I haven’t read these yet, but Baxter is phennomenal. His worke with Clarke was excellent.
Like, like, likety like.
One of the things that stymies my meager brain is… How do we test if we are in a simulation if we don’t know the rules outside of it? The part that I am most sceptical about seems to be the bias that we are simulating ourselves. While I am indeed a hoopy frood, the universe only needs one of me. And I know that, so I wouldn’t simulate me… Unless it was a particularly sick dare.
And now that I think about it, the universe being created on a random drunk dare starts to make sense.
But all that means is that - according to a second theory - you have already simulated yourself.
Wanted to add that Peter Watts wrote an excellent short story about a woman that learns to manipulate the simulation in his collection ‘Beyond the Rift’. I can’t remember the name, but I wouldn’t say if I did, because the whole collection is A+ and deserves to be read.
The only way I can think of is to look for inconsistencies in our own universe, at least with regards to simulation as we know it. Of course even if we find it inconsistencies, we can never be entirely sure it’s a consequences of bugs. Indeed, that our theories are wrong would be a simpler and therefor more likely answer. Science is the uncompromising application of doubt and skepticism. Certainty is not scientific, it’s faith.
Thank you for making my point better and more succinct than me.

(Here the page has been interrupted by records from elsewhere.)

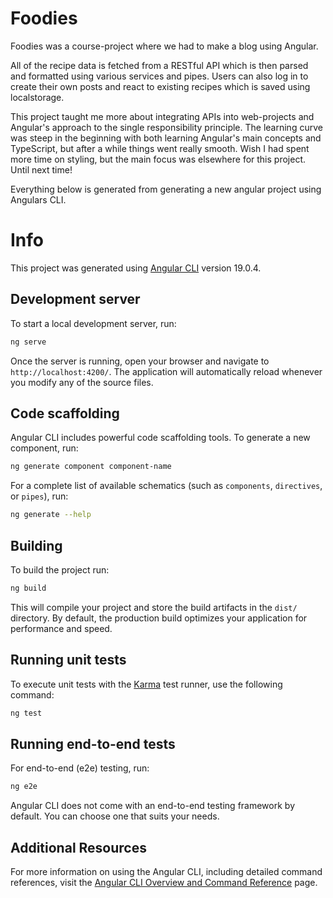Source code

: # Foodies

Foodies was a course-project where we had to make a blog using Angular.

All of the recipe data is fetched from a RESTful API which is then parsed and formatted using various services and pipes. Users can also log in to create their own posts and react to existing recipes which is saved using localstorage.

This project taught me more about integrating APIs into web-projects and Angular's approach to the single responsibility principle. The learning curve was steep in the beginning with both learning Angular's main concepts and TypeScript, but after a while things went really smooth. Wish I had spent more time on styling, but the main focus was elsewhere for this project. Until next time!

Everything below is generated from generating a new angular project using Angulars CLI.

# Info

This project was generated using [Angular CLI](https://github.com/angular/angular-cli) version 19.0.4.

## Development server

To start a local development server, run:

```bash
ng serve
```

Once the server is running, open your browser and navigate to `http://localhost:4200/`. The application will automatically reload whenever you modify any of the source files.

## Code scaffolding

Angular CLI includes powerful code scaffolding tools. To generate a new component, run:

```bash
ng generate component component-name
```

For a complete list of available schematics (such as `components`, `directives`, or `pipes`), run:

```bash
ng generate --help
```

## Building

To build the project run:

```bash
ng build
```

This will compile your project and store the build artifacts in the `dist/` directory. By default, the production build optimizes your application for performance and speed.

## Running unit tests

To execute unit tests with the [Karma](https://karma-runner.github.io) test runner, use the following command:

```bash
ng test
```

## Running end-to-end tests

For end-to-end (e2e) testing, run:

```bash
ng e2e
```

Angular CLI does not come with an end-to-end testing framework by default. You can choose one that suits your needs.

## Additional Resources

For more information on using the Angular CLI, including detailed command references, visit the [Angular CLI Overview and Command Reference](https://angular.dev/tools/cli) page.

That’s why I pay you the big bucks.
My mom always told me to stop simulating myself at the dinner table.
And again, to echo what I said above. A simulation and it’s simulator and it’s simulator’s reality are not really separate natural rules. If the laws of nature are different inside the simulation, then the project is to find the rules governing the substrate, not the programming. Whether that’s even possible we don’t know, but we don’t know it isn’t either.
Let’s assume for the sake of argument that you and I and @pixleshifter are correct, that we’re not in a simulation as we know it. Investigating the question still has significance in my field, computational physics, and in the tangentially related field of AI, because the answers could help us better understand the limits of what we ourselves can and cannot simulate.

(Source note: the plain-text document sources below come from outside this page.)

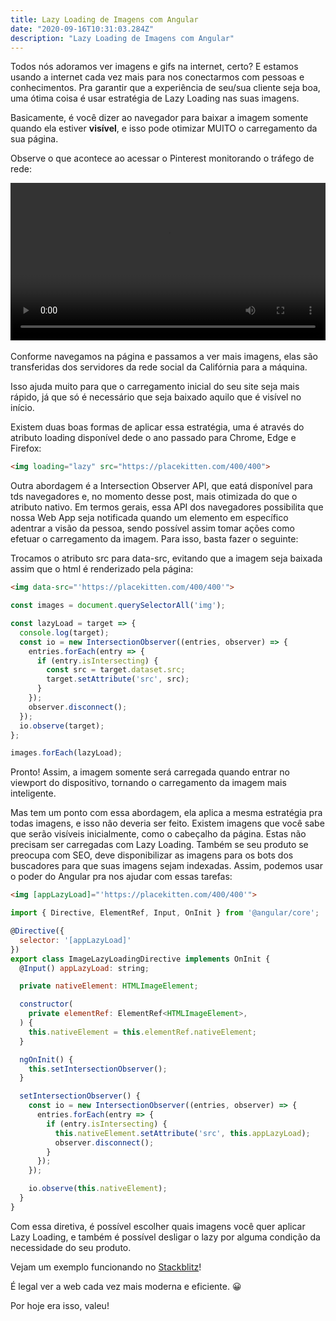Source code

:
 ```yaml
---
title: Lazy Loading de Imagens com Angular
date: "2020-09-16T10:31:03.284Z"
description: "Lazy Loading de Imagens com Angular"
---
```


Todos nós adoramos ver imagens e gifs na internet, certo? E estamos usando a internet cada vez mais para nos conectarmos com pessoas e conhecimentos. Pra garantir que a experiência de seu/sua cliente seja boa, uma ótima coisa é usar estratégia de Lazy Loading nas suas imagens.

Basicamente, é você dizer ao navegador para baixar a imagem somente quando ela estiver <b>visível</b>, e isso pode otimizar MUITO o carregamento da sua página.

Observe o que acontece ao acessar o Pinterest monitorando o tráfego de rede:

<video autoplay loop style="width:100%">
  <source src="./pinterest-image-lazy-loading.mov" type="video/mp4">
</video>
<br>
<br>
Conforme navegamos na página e passamos a ver mais imagens, elas são transferidas dos servidores da rede social da Califórnia para a máquina.

Isso ajuda muito para que o carregamento inicial do seu site seja mais rápido, já que só é necessário que seja baixado aquilo que é visível no início. 

Existem duas boas formas de aplicar essa estratégia, uma é através do atributo loading disponível dede o ano passado para Chrome, Edge e Firefox: 

```html
<img loading="lazy" src="https://placekitten.com/400/400">
```

Outra abordagem é a Intersection Observer API, que eatá disponível para tds navegadores e, no momento desse post, mais otimizada do que o atributo nativo. Em termos gerais, essa API dos navegadores possibilita que nossa Web App seja notificada quando um elemento em específico adentrar a visão da pessoa, sendo possível assim tomar ações como efetuar o carregamento da imagem. Para isso, basta fazer o seguinte: 

Trocamos o atributo src para data-src, evitando que a imagem seja baixada assim que o html é renderizado pela página:

```html
<img data-src="'https://placekitten.com/400/400'">
```

```js
const images = document.querySelectorAll('img');

const lazyLoad = target => {
  console.log(target);
  const io = new IntersectionObserver((entries, observer) => {
    entries.forEach(entry => {
      if (entry.isIntersecting) {
        const src = target.dataset.src;
        target.setAttribute('src', src);
      }
    });
    observer.disconnect();
  });
  io.observe(target);
};

images.forEach(lazyLoad);
```

Pronto! Assim, a imagem somente será carregada quando entrar no viewport do dispositivo, tornando o carregamento da imagem mais inteligente.


Mas tem um ponto com essa abordagem, ela aplica a mesma estratégia pra todas imagens, e isso não deveria ser feito. Existem imagens que você sabe que serão visíveis inicialmente, como o cabeçalho da página. Estas não precisam ser carregadas com Lazy Loading. Também se seu produto se preocupa com SEO, deve disponibilizar as imagens para os bots dos buscadores para que suas imagens sejam indexadas. Assim, podemos usar o poder do Angular pra nos ajudar com essas tarefas:

```html
<img [appLazyLoad]="'https://placekitten.com/400/400'">
```

```js
import { Directive, ElementRef, Input, OnInit } from '@angular/core';

@Directive({
  selector: '[appLazyLoad]'
})
export class ImageLazyLoadingDirective implements OnInit {
  @Input() appLazyLoad: string;

  private nativeElement: HTMLImageElement;

  constructor(
    private elementRef: ElementRef<HTMLImageElement>,
  ) {
    this.nativeElement = this.elementRef.nativeElement;
  }

  ngOnInit() {
    this.setIntersectionObserver();
  }

  setIntersectionObserver() {
    const io = new IntersectionObserver((entries, observer) => {
      entries.forEach(entry => {
        if (entry.isIntersecting) {
          this.nativeElement.setAttribute('src', this.appLazyLoad);
          observer.disconnect();
        }
      });
    });

    io.observe(this.nativeElement);
  }
}
```

Com essa diretiva, é possível escolher quais imagens você quer aplicar Lazy Loading, e também é possível desligar o lazy por alguma condição da necessidade do seu produto.

Vejam um exemplo funcionando no [Stackblitz](https://stackblitz.com/edit/image-lazy-load?file=src/app/app.component.ts)!

É legal ver a web cada vez mais moderna e eficiente. 😀

Por hoje era isso, valeu!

So there really might be big bucks in it, even if we’re in so-called base reality. …holds out palm and rubs fingers together
That I don’t doubt at all. The biggest discoveries aren’t when someone shouted Eureka, but when they mumbled, That’s Odd. Probing inconsistencies is exciting!
This could be rephrased ‘civilizations that lasted into and adapted into the black hole evap epoch’. After all, a) they’ll see it coming b) have plenty of time to prepare c) likely be far removed from any technology we are even able to conceive of at our present stage of development (which could be an unreliable assumption based on what I say next).
One thing I’m curious about: How can we draw inferrences about the simulator based on the simulation, since it would not necessarily be bound by any objective laws? For instance, the conventional argument recounted by GulliverFoyle relied upon the assumption that human consciousness required approx. 1% of a single watt (and that was a necessary fact for the soundness of the efficiency argument). But if in fact we are software and not cells, how can we trust that figure?
I’m not clicking that.
I have a kid, damn it; I already suffered through hearing it it once in the movie theater. Never again.